--- START ---
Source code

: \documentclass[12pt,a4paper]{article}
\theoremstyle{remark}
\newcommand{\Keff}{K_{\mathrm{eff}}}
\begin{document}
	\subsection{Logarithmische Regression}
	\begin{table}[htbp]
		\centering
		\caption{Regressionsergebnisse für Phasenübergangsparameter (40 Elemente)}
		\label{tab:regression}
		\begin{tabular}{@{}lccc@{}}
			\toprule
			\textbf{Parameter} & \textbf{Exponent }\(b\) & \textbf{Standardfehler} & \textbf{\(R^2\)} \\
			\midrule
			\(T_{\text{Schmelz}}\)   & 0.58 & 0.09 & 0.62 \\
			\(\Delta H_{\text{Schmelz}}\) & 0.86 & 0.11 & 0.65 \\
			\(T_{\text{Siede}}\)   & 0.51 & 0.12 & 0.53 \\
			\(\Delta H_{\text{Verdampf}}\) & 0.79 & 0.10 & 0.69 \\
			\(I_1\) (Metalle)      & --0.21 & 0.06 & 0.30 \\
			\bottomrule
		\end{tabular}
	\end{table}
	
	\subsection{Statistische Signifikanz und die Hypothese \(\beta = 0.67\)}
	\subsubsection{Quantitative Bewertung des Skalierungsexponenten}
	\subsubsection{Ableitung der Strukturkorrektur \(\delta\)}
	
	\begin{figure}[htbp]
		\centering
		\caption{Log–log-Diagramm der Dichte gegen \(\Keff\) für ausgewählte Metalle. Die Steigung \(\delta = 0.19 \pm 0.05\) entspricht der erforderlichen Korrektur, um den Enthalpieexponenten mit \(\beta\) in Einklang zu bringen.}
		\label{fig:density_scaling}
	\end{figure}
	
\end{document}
--- END ---
Aim of the task.
Print the listing once more, exactly as it stands above.

Written solution.
Source code

: \documentclass[12pt,a4paper]{article}
\theoremstyle{remark}
\newcommand{\Keff}{K_{\mathrm{eff}}}
\begin{document}
	\subsection{Logarithmische Regression}
	\begin{table}[htbp]
		\centering
		\caption{Regressionsergebnisse für Phasenübergangsparameter (40 Elemente)}
		\label{tab:regression}
		\begin{tabular}{@{}lccc@{}}
			\toprule
			\textbf{Parameter} & \textbf{Exponent }\(b\) & \textbf{Standardfehler} & \textbf{\(R^2\)} \\
			\midrule
			\(T_{\text{Schmelz}}\)   & 0.58 & 0.09 & 0.62 \\
			\(\Delta H_{\text{Schmelz}}\) & 0.86 & 0.11 & 0.65 \\
			\(T_{\text{Siede}}\)   & 0.51 & 0.12 & 0.53 \\
			\(\Delta H_{\text{Verdampf}}\) & 0.79 & 0.10 & 0.69 \\
			\(I_1\) (Metalle)      & --0.21 & 0.06 & 0.30 \\
			\bottomrule
		\end{tabular}
	\end{table}
	
	\subsection{Statistische Signifikanz und die Hypothese \(\beta = 0.67\)}
	\subsubsection{Quantitative Bewertung des Skalierungsexponenten}
	\subsubsection{Ableitung der Strukturkorrektur \(\delta\)}
	
	\begin{figure}[htbp]
		\centering
		\caption{Log–log-Diagramm der Dichte gegen \(\Keff\) für ausgewählte Metalle. Die Steigung \(\delta = 0.19 \pm 0.05\) entspricht der erforderlichen Korrektur, um den Enthalpieexponenten mit \(\beta\) in Einklang zu bringen.}
		\label{fig:density_scaling}
	\end{figure}
	
\end{document}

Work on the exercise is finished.